◆ What the task requires ◆
Please return the listing below word for word, minus its pictures.

◆ Data records ◆
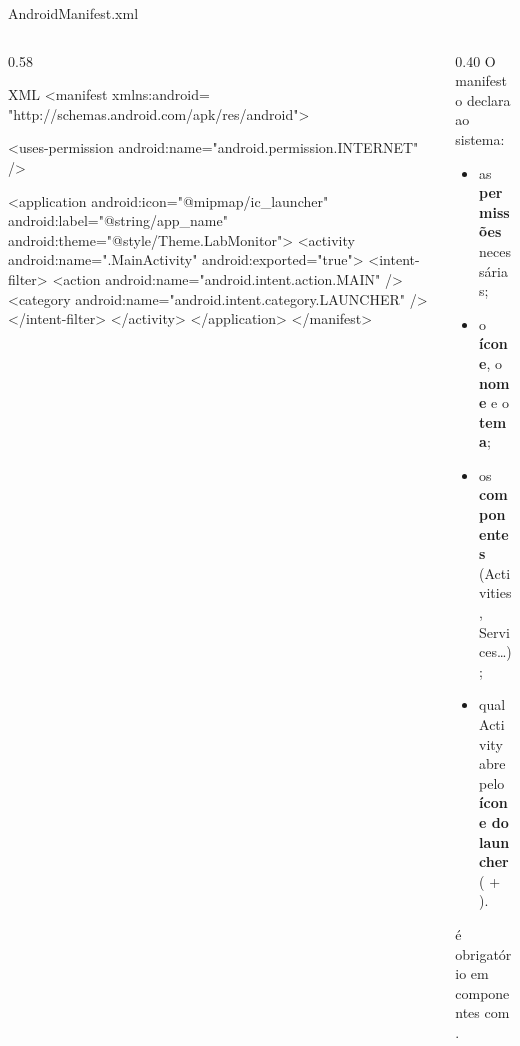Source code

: \documentclass[aspectratio=169,10pt]{beamer}
\begin{document}
\begin{frame}[fragile]{AndroidManifest.xml}
  \begin{columns}[T]
    \begin{column}{0.58\textwidth}
\begin{codigo}[title=app/src/main/AndroidManifest.xml]{XML}
<manifest xmlns:android=
    "http://schemas.android.com/apk/res/android">

  <uses-permission
      android:name="android.permission.INTERNET" />

  <application
      android:icon="@mipmap/ic_launcher"
      android:label="@string/app_name"
      android:theme="@style/Theme.LabMonitor">
    <activity
        android:name=".MainActivity"
        android:exported="true">
      <intent-filter>
        <action android:name="android.intent.action.MAIN" />
        <category android:name="android.intent.category.LAUNCHER" />
      </intent-filter>
    </activity>
  </application>
</manifest>
\end{codigo}
    \end{column}
    \begin{column}{0.40\textwidth}
      \small
      O manifesto declara ao sistema:
      \begin{itemize}
        \item as \textbf{permissões} necessárias;
        \item o \textbf{ícone}, o \textbf{nome} e o \textbf{tema};
        \item os \textbf{componentes} (Activities, Services\ldots);
        \item qual Activity abre pelo \textbf{ícone do launcher} ( + ).
      \end{itemize}
      \begin{atencao}
         é obrigatório em componentes com .
      \end{atencao}
    \end{column}
  \end{columns}
\end{frame}
\end{document}
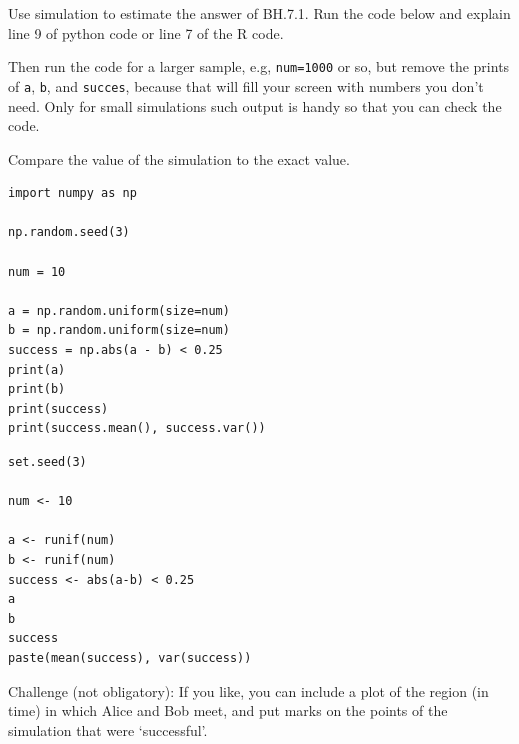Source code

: \documentclass[../../assignments/assignments]{subfiles}
\begin{document}
\begin{exercise}
Use simulation to estimate the answer of BH.7.1. Run the code below and explain line 9 of python code or line 7 of the R code.


Then run the code for a larger sample, e.g, \verb|num=1000| or so, but remove the prints of \verb|a|, \verb|b|, and \verb|succes|, because that will fill your screen with numbers you don't need.
Only for small simulations such output is handy so that you can check the code.

Compare the value of the simulation to the exact value.


\begin{verbatim}
import numpy as np

np.random.seed(3)

num = 10

a = np.random.uniform(size=num)
b = np.random.uniform(size=num)
success = np.abs(a - b) < 0.25
print(a)
print(b)
print(success)
print(success.mean(), success.var())
\end{verbatim}


\begin{verbatim}
set.seed(3)

num <- 10

a <- runif(num)
b <- runif(num)
success <- abs(a-b) < 0.25
a
b
success
paste(mean(success), var(success))
\end{verbatim}

Challenge (not obligatory): If you like, you can include a plot of the region (in time) in which Alice and Bob meet, and put marks on the points of the simulation that were `successful'.


\end{exercise}
\end{document}
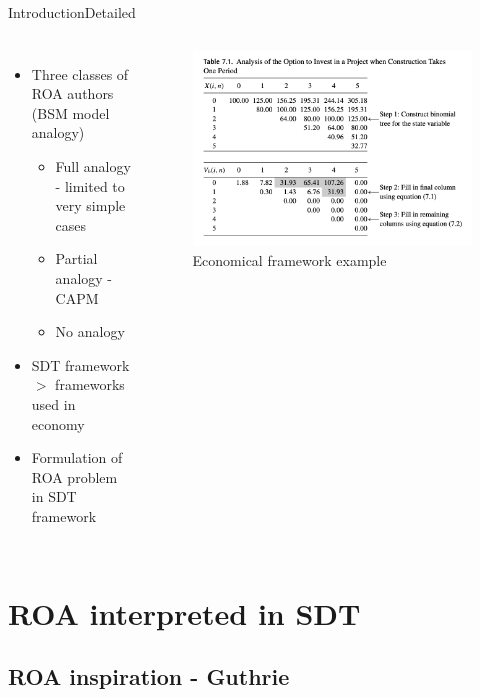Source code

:\documentclass[us]{beamer}
\begin{document}
\begin{frame}{Introduction}{Detailed}

\begin{columns}
	\begin{itemize}
		\item {Three classes of ROA authors (BSM model analogy)}
		\begin{itemize}
			\item{Full analogy - limited to very simple cases}
			\item{Partial analogy - CAPM}
			\item {No analogy }
		\end{itemize}
		\item {SDT framework $>$ frameworks used in economy}
		\item {Formulation of ROA problem in SDT framework}
	\end{itemize}	
	\begin{figure}
		\includegraphics[scale=0.35]{Guthrie.png}
		\caption{Economical framework example \cite{Gut:09}}
	\end{figure}
\end{columns}	

\end{frame}




\section{ROA interpreted in SDT}

\subsection{ROA inspiration - Guthrie}
\end{document}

◆ Response to this task ◆
Source code

: \documentclass[aspectratio=169,10pt]{beamer}
\begin{document}
\begin{frame}[fragile]{AndroidManifest.xml}
  \begin{columns}[T]
    \begin{column}{0.58\textwidth}
\begin{codigo}[title=app/src/main/AndroidManifest.xml]{XML}
<manifest xmlns:android=
    "http://schemas.android.com/apk/res/android">

  <uses-permission
      android:name="android.permission.INTERNET" />

  <application
      android:icon="@mipmap/ic_launcher"
      android:label="@string/app_name"
      android:theme="@style/Theme.LabMonitor">
    <activity
        android:name=".MainActivity"
        android:exported="true">
      <intent-filter>
        <action android:name="android.intent.action.MAIN" />
        <category android:name="android.intent.category.LAUNCHER" />
      </intent-filter>
    </activity>
  </application>
</manifest>
\end{codigo}
    \end{column}
    \begin{column}{0.40\textwidth}
      \small
      O manifesto declara ao sistema:
      \begin{itemize}
        \item as \textbf{permissões} necessárias;
        \item o \textbf{ícone}, o \textbf{nome} e o \textbf{tema};
        \item os \textbf{componentes} (Activities, Services\ldots);
        \item qual Activity abre pelo \textbf{ícone do launcher} ( + ).
      \end{itemize}
      \begin{atencao}
         é obrigatório em componentes com .
      \end{atencao}
    \end{column}
  \end{columns}
\end{frame}
\end{document}
Source code

: \documentclass[../../assignments/assignments]{subfiles}
\begin{document}
\begin{exercise}
Use simulation to estimate the answer of BH.7.1. Run the code below and explain line 9 of python code or line 7 of the R code.


Then run the code for a larger sample, e.g, \verb|num=1000| or so, but remove the prints of \verb|a|, \verb|b|, and \verb|succes|, because that will fill your screen with numbers you don't need.
Only for small simulations such output is handy so that you can check the code.

Compare the value of the simulation to the exact value.


\begin{verbatim}
import numpy as np

np.random.seed(3)

num = 10

a = np.random.uniform(size=num)
b = np.random.uniform(size=num)
success = np.abs(a - b) < 0.25
print(a)
print(b)
print(success)
print(success.mean(), success.var())
\end{verbatim}


\begin{verbatim}
set.seed(3)

num <- 10

a <- runif(num)
b <- runif(num)
success <- abs(a-b) < 0.25
a
b
success
paste(mean(success), var(success))
\end{verbatim}

Challenge (not obligatory): If you like, you can include a plot of the region (in time) in which Alice and Bob meet, and put marks on the points of the simulation that were `successful'.


\end{exercise}
\end{document}
Source code

:\documentclass[us]{beamer}
\begin{document}
\begin{frame}{Introduction}{Detailed}

\begin{columns}
	\begin{itemize}
		\item {Three classes of ROA authors (BSM model analogy)}
		\begin{itemize}
			\item{Full analogy - limited to very simple cases}
			\item{Partial analogy - CAPM}
			\item {No analogy }
		\end{itemize}
		\item {SDT framework $>$ frameworks used in economy}
		\item {Formulation of ROA problem in SDT framework}
	\end{itemize}	
	\begin{figure}
		\includegraphics[scale=0.35]{Guthrie.png}
		\caption{Economical framework example \cite{Gut:09}}
	\end{figure}
\end{columns}	

\end{frame}




\section{ROA interpreted in SDT}

\subsection{ROA inspiration - Guthrie}
\end{document}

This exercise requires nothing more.